*Work to complete*. The result should be an exact copy of every record, with no pictures kept.
--- Input data ---
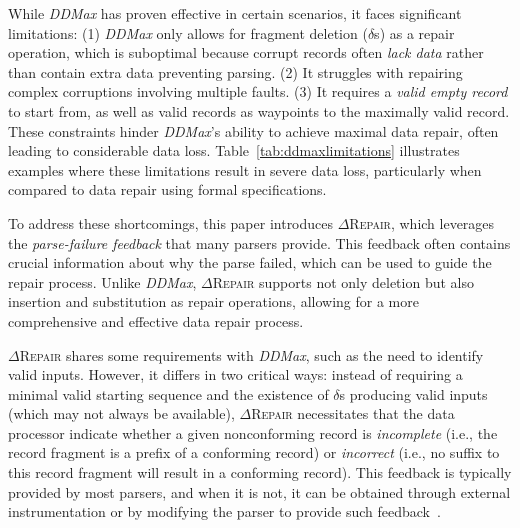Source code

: \documentclass[sigconf,review,anonymous]{acmart}
\newcommand{\dtask}{data repair\xspace}
\newcommand{\approach}{\textsc{$\Delta$Repair}\xspace}
\newcommand{\ddmax}{\textit{DDMax}\xspace}
\newcommand{\drepair}{\approach}
\begin{document}
While \ddmax has proven effective in certain scenarios, it faces significant
limitations: (1) \ddmax only allows for fragment deletion ($\delta$s) as a
repair operation, which is suboptimal because corrupt records often \emph{lack
data} rather than contain extra data preventing parsing. (2) It struggles with
repairing complex corruptions involving multiple faults. (3) It requires a
\emph{valid empty record} to start from, as well as valid records as waypoints
to the maximally valid record. These constraints hinder \ddmax's ability to
achieve maximal data repair, often leading to considerable data loss.
Table~\ref{tab:ddmaxlimitations} illustrates examples where these limitations result in severe
data loss, particularly when compared to \dtask using formal specifications.

To address these shortcomings, this paper introduces \drepair, which leverages
the \emph{parse-failure feedback} that many parsers provide. This feedback
often contains crucial information about why the parse failed, which can be
used to guide the repair process. Unlike \ddmax, \drepair supports not only
deletion but also insertion and substitution as repair operations, allowing for
a more comprehensive and effective data repair process.

\drepair shares some requirements with \ddmax, such as the need to identify
valid inputs. However, it differs in two critical ways: instead of requiring a
minimal valid starting sequence and the existence of $\delta$s producing valid
inputs (which may not always be available), \drepair necessitates that the data
processor indicate whether a given nonconforming record is \emph{incomplete}
(i.e., the record fragment is a prefix of a conforming record) or
\emph{incorrect} (i.e., no suffix to this record fragment will result in a
conforming record). This feedback is typically provided by most parsers, and
when it is not, it can be obtained through external instrumentation or by
modifying the parser to provide such feedback~\cite{mathis2019parser}.

\end{document}
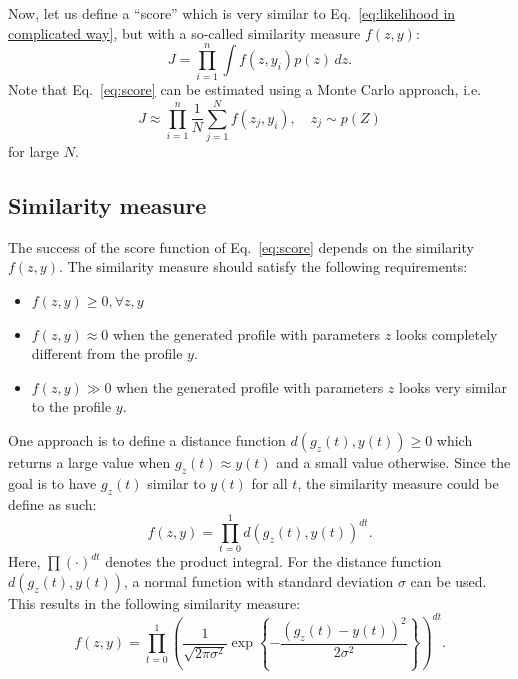 \documentclass[10pt,final,a4paper,oneside,onecolumn]{article}
\theoremstyle{plain}\newtheorem{definition}{Definition}[section]    %
\theoremstyle{definition}\newtheorem{example}{Example}[section]     %
\theoremstyle{remark}\newtheorem{remarkenv}{Remark}[section]        %
\begin{document}
Now, let us define a ``score'' which is very similar to Eq.~\eqref{eq:likelihood in complicated way}, but with a so-called similarity measure $f(z,y)$:
\begin{equation} \label{eq:score}
	J = \prod_{i=1}^n \int f(z,y_i)p(z) \,dz.
\end{equation}
Note that Eq.~\eqref{eq:score} can be estimated using a Monte Carlo approach, i.e.
\begin{equation} \label{eq:score monte carlo}
	J \approx \prod_{i=1}^n \frac{1}{N} \sum_{j=1}^N f(z_j, y_i), \quad z_j \sim p(Z)
\end{equation}
for large $N$.

\subsection{Similarity measure}
\label{sec:method similarity function}

The success of the score function of Eq.~\eqref{eq:score} depends on the similarity $f(z,y)$. The similarity measure should satisfy the following requirements:
\begin{itemize}
	\item $f(z,y) \geq 0, \forall z, y$
	\item $f(z,y) \approx 0$ when the generated profile with parameters $z$ looks completely different from the profile $y$.
	\item $f(z,y) \gg 0$ when the generated profile with parameters $z$ looks very similar to the profile $y$.
\end{itemize}

One approach is to define a distance function $d(g_z(t), y(t)) \geq 0$ which returns a large value when $g_z(t) \approx y(t)$ and a small value otherwise. Since the goal is to have $g_z(t)$ similar to $y(t)$ for all $t$, the similarity measure could be define as such:
\begin{equation}
	f(z,y) = \prod_{t=0}^{1} d(g_z(t), y(t))^{dt}.
\end{equation}
Here, $\prod (\cdot)^{dt}$ denotes the product integral. For the distance function $d(g_z(t), y(t))$, a normal function with standard deviation $\sigma$ can be used. This results in the following similarity measure:
\begin{equation} \label{eq:similarity measure normal function}
	f(z,y) = \prod_{t=0}^{1} \left( \frac{1}{\sqrt{2\pi\sigma^2}} \exp \left\{ -\frac{(g_z(t)-y(t))^2}{2\sigma^2} \right\} \right)^{dt}.
\end{equation}
\end{document}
---
*Answer to this problem*.
Source code

: \documentclass[sigconf,review,anonymous]{acmart}
\newcommand{\dtask}{data repair\xspace}
\newcommand{\approach}{\textsc{$\Delta$Repair}\xspace}
\newcommand{\ddmax}{\textit{DDMax}\xspace}
\newcommand{\drepair}{\approach}
\begin{document}
While \ddmax has proven effective in certain scenarios, it faces significant
limitations: (1) \ddmax only allows for fragment deletion ($\delta$s) as a
repair operation, which is suboptimal because corrupt records often \emph{lack
data} rather than contain extra data preventing parsing. (2) It struggles with
repairing complex corruptions involving multiple faults. (3) It requires a
\emph{valid empty record} to start from, as well as valid records as waypoints
to the maximally valid record. These constraints hinder \ddmax's ability to
achieve maximal data repair, often leading to considerable data loss.
Table~\ref{tab:ddmaxlimitations} illustrates examples where these limitations result in severe
data loss, particularly when compared to \dtask using formal specifications.

To address these shortcomings, this paper introduces \drepair, which leverages
the \emph{parse-failure feedback} that many parsers provide. This feedback
often contains crucial information about why the parse failed, which can be
used to guide the repair process. Unlike \ddmax, \drepair supports not only
deletion but also insertion and substitution as repair operations, allowing for
a more comprehensive and effective data repair process.

\drepair shares some requirements with \ddmax, such as the need to identify
valid inputs. However, it differs in two critical ways: instead of requiring a
minimal valid starting sequence and the existence of $\delta$s producing valid
inputs (which may not always be available), \drepair necessitates that the data
processor indicate whether a given nonconforming record is \emph{incomplete}
(i.e., the record fragment is a prefix of a conforming record) or
\emph{incorrect} (i.e., no suffix to this record fragment will result in a
conforming record). This feedback is typically provided by most parsers, and
when it is not, it can be obtained through external instrumentation or by
modifying the parser to provide such feedback~\cite{mathis2019parser}.

\end{document}
 \documentclass[10pt,final,a4paper,oneside,onecolumn]{article}
\theoremstyle{plain}\newtheorem{definition}{Definition}[section]    %
\theoremstyle{definition}\newtheorem{example}{Example}[section]     %
\theoremstyle{remark}\newtheorem{remarkenv}{Remark}[section]        %
\begin{document}
Now, let us define a ``score'' which is very similar to Eq.~\eqref{eq:likelihood in complicated way}, but with a so-called similarity measure $f(z,y)$:
\begin{equation} \label{eq:score}
	J = \prod_{i=1}^n \int f(z,y_i)p(z) \,dz.
\end{equation}
Note that Eq.~\eqref{eq:score} can be estimated using a Monte Carlo approach, i.e.
\begin{equation} \label{eq:score monte carlo}
	J \approx \prod_{i=1}^n \frac{1}{N} \sum_{j=1}^N f(z_j, y_i), \quad z_j \sim p(Z)
\end{equation}
for large $N$.

\subsection{Similarity measure}
\label{sec:method similarity function}

The success of the score function of Eq.~\eqref{eq:score} depends on the similarity $f(z,y)$. The similarity measure should satisfy the following requirements:
\begin{itemize}
	\item $f(z,y) \geq 0, \forall z, y$
	\item $f(z,y) \approx 0$ when the generated profile with parameters $z$ looks completely different from the profile $y$.
	\item $f(z,y) \gg 0$ when the generated profile with parameters $z$ looks very similar to the profile $y$.
\end{itemize}

One approach is to define a distance function $d(g_z(t), y(t)) \geq 0$ which returns a large value when $g_z(t) \approx y(t)$ and a small value otherwise. Since the goal is to have $g_z(t)$ similar to $y(t)$ for all $t$, the similarity measure could be define as such:
\begin{equation}
	f(z,y) = \prod_{t=0}^{1} d(g_z(t), y(t))^{dt}.
\end{equation}
Here, $\prod (\cdot)^{dt}$ denotes the product integral. For the distance function $d(g_z(t), y(t))$, a normal function with standard deviation $\sigma$ can be used. This results in the following similarity measure:
\begin{equation} \label{eq:similarity measure normal function}
	f(z,y) = \prod_{t=0}^{1} \left( \frac{1}{\sqrt{2\pi\sigma^2}} \exp \left\{ -\frac{(g_z(t)-y(t))^2}{2\sigma^2} \right\} \right)^{dt}.
\end{equation}
\end{document}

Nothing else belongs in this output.